[Opening DATA section]
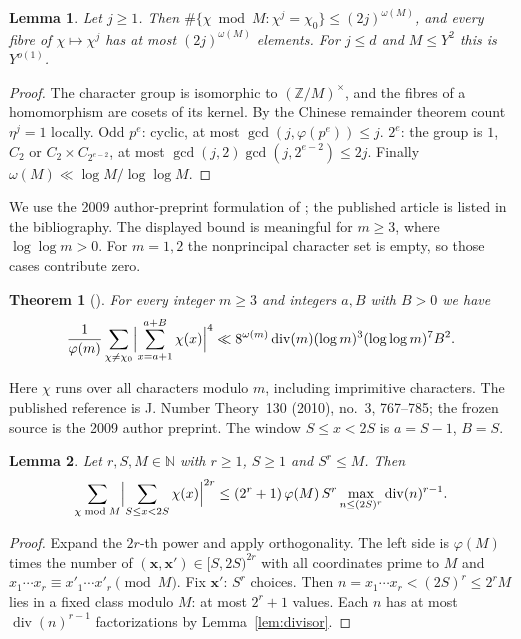 \documentclass{amsart}
\newtheorem{theoremA}{Theorem}
\newtheorem{lemma}{Lemma}[section]
\theoremstyle{definition}
\theoremstyle{plain}
\numberwithin{equation}{section}
\numberwithin{table}{section}
\newcommand{\N}{\mathbb{N}}
\begin{document}
\begin{lemma}\label{lem:mo:kernel}
Let $j\ge1$. Then $\#\{\chi\bmod M:\chi^j=\chi_0\}\le(2j)^{\omega(M)}$, and every
fibre of $\chi\mapsto\chi^j$ has at most $(2j)^{\omega(M)}$ elements. For
$j\le d$ and $M\le Y^2$ this is $Y^{o(1)}$.
\end{lemma}

\begin{proof}
The character group is isomorphic to $(\mathbb Z/M)^\times$, and the fibres of a
homomorphism are cosets of its kernel. By the Chinese remainder theorem count
$\eta^j=1$ locally. Odd $p^e$: cyclic, at most $\gcd(j,\varphi(p^e))\le j$.
$2^e$: the group is $1$, $C_2$ or $C_2\times C_{2^{e-2}}$, at most
$\gcd(j,2)\gcd(j,2^{e-2})\le2j$. Finally
$\omega(M)\ll\log M/\log\log M$.
\end{proof}

We use the 2009 author-preprint formulation of \cite[Theorem~1]{CS}; the
published article is listed in the bibliography. The displayed bound is
meaningful for $m\ge3$, where $\log\log m>0$. For $m=1,2$ the nonprincipal
character set is empty, so those cases contribute zero.

\begin{theoremA}[{\cite[Theorem~1]{CS}}]\label{thm:mo:CS}
For every integer $m\ge3$ and integers $a,B$ with $B>0$ we have
\[
 \frac1{\varphi(m)}\sum_{\chi\ne\chi_0}\Bigl|\sum_{x=a+1}^{a+B}\chi(x)\Bigr|^4
 \ll8^{\omega(m)}\operatorname{div}(m)(\log m)^3(\log\log m)^7B^2.
\]
\end{theoremA}

Here $\chi$ runs over all characters modulo $m$, including imprimitive
characters. The published reference is J. Number Theory~130 (2010), no.~3,
767--785; the frozen source is the 2009 author preprint.
The window $S\le x<2S$ is $a=S-1$, $B=S$.

\begin{lemma}\label{lem:mo:elem}
Let $r,S,M\in\N$ with $r\ge1$, $S\ge1$ and $S^r\le M$. Then
\[
 \sum_{\chi\bmod M}\Bigl|\sum_{S\le x<2S}\chi(x)\Bigr|^{2r}
 \le(2^r+1)\,\varphi(M)\,S^r\max_{n\le(2S)^r}\operatorname{div}(n)^{r-1}.
\]
\end{lemma}

\begin{proof}
Expand the $2r$-th power and apply orthogonality. The left side is
$\varphi(M)$ times the number of $(\mathbf x,\mathbf x')\in[S,2S)^{2r}$ with
all coordinates prime to $M$ and
$x_1\cdots x_r\equiv x'_1\cdots x'_r\pmod M$. Fix $\mathbf x'$: $S^r$ choices.
Then $n=x_1\cdots x_r<(2S)^r\le2^rM$ lies in a fixed class modulo $M$: at most
$2^r+1$ values. Each $n$ has at most $\operatorname{div}(n)^{r-1}$
factorizations by Lemma~\ref{lem:divisor}.
\end{proof}
\end{document}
[Closing DATA section]
▶ **EXERCISE INSTRUCTIONS**
Taking the entries above, write out exactly the lines starting with the line containing "The character group" and going on through the line containing "Then $n=x_1\cdots x_r<(2S)^r\le2^rM$", both included, and nothing else.

▶ **OUTPUT OF THE EXERCISE**
The character group is isomorphic to $(\mathbb Z/M)^\times$, and the fibres of a
homomorphism are cosets of its kernel. By the Chinese remainder theorem count
$\eta^j=1$ locally. Odd $p^e$: cyclic, at most $\gcd(j,\varphi(p^e))\le j$.
$2^e$: the group is $1$, $C_2$ or $C_2\times C_{2^{e-2}}$, at most
$\gcd(j,2)\gcd(j,2^{e-2})\le2j$. Finally
$\omega(M)\ll\log M/\log\log M$.
\end{proof}

We use the 2009 author-preprint formulation of \cite[Theorem~1]{CS}; the
published article is listed in the bibliography. The displayed bound is
meaningful for $m\ge3$, where $\log\log m>0$. For $m=1,2$ the nonprincipal
character set is empty, so those cases contribute zero.

\begin{theoremA}[{\cite[Theorem~1]{CS}}]\label{thm:mo:CS}
For every integer $m\ge3$ and integers $a,B$ with $B>0$ we have
\[
 \frac1{\varphi(m)}\sum_{\chi\ne\chi_0}\Bigl|\sum_{x=a+1}^{a+B}\chi(x)\Bigr|^4
 \ll8^{\omega(m)}\operatorname{div}(m)(\log m)^3(\log\log m)^7B^2.
\]
\end{theoremA}

Here $\chi$ runs over all characters modulo $m$, including imprimitive
characters. The published reference is J. Number Theory~130 (2010), no.~3,
767--785; the frozen source is the 2009 author preprint.
The window $S\le x<2S$ is $a=S-1$, $B=S$.

\begin{lemma}\label{lem:mo:elem}
Let $r,S,M\in\N$ with $r\ge1$, $S\ge1$ and $S^r\le M$. Then
\[
 \sum_{\chi\bmod M}\Bigl|\sum_{S\le x<2S}\chi(x)\Bigr|^{2r}
 \le(2^r+1)\,\varphi(M)\,S^r\max_{n\le(2S)^r}\operatorname{div}(n)^{r-1}.
\]
\end{lemma}

\begin{proof}
Expand the $2r$-th power and apply orthogonality. The left side is
$\varphi(M)$ times the number of $(\mathbf x,\mathbf x')\in[S,2S)^{2r}$ with
all coordinates prime to $M$ and
$x_1\cdots x_r\equiv x'_1\cdots x'_r\pmod M$. Fix $\mathbf x'$: $S^r$ choices.
Then $n=x_1\cdots x_r<(2S)^r\le2^rM$ lies in a fixed class modulo $M$: at most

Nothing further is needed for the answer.